#### TASK
Write out exactly the lines of the entries below, from the first through the line containing "Con PuTTY e", and nothing beyond them.

#### SOURCE DATA
—————

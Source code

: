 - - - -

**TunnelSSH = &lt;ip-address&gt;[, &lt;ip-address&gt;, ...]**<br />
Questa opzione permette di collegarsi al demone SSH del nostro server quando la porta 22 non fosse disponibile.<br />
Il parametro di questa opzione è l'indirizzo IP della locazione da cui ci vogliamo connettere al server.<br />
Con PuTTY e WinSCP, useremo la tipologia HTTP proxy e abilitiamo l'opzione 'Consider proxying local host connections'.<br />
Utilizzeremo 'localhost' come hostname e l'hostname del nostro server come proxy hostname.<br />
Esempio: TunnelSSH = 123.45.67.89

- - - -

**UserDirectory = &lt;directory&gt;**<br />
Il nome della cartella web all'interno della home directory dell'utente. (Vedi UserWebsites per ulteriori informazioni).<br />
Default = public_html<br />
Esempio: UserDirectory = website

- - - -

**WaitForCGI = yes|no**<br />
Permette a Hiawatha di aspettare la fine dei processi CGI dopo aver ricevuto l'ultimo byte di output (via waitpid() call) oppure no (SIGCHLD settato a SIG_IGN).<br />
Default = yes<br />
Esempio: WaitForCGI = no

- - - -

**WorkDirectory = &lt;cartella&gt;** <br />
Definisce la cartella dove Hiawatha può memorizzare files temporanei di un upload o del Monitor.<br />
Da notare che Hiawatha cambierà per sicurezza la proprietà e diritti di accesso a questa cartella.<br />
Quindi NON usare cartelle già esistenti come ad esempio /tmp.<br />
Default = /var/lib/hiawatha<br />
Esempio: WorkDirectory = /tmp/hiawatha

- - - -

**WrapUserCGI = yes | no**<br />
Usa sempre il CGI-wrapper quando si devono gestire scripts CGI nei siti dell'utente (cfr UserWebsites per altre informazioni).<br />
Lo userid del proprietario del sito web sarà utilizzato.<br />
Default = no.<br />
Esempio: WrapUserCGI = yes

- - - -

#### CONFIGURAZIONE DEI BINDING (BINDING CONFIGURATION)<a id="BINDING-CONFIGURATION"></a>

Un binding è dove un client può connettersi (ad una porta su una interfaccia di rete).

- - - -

—————

#### ANSWER SECTION
Source code

: - - - -

**TunnelSSH = &lt;ip-address&gt;[, &lt;ip-address&gt;, ...]**<br />
Questa opzione permette di collegarsi al demone SSH del nostro server quando la porta 22 non fosse disponibile.<br />
Il parametro di questa opzione è l'indirizzo IP della locazione da cui ci vogliamo connettere al server.<br />
Con PuTTY e WinSCP, useremo la tipologia HTTP proxy e abilitiamo l'opzione 'Consider proxying local host connections'.<br />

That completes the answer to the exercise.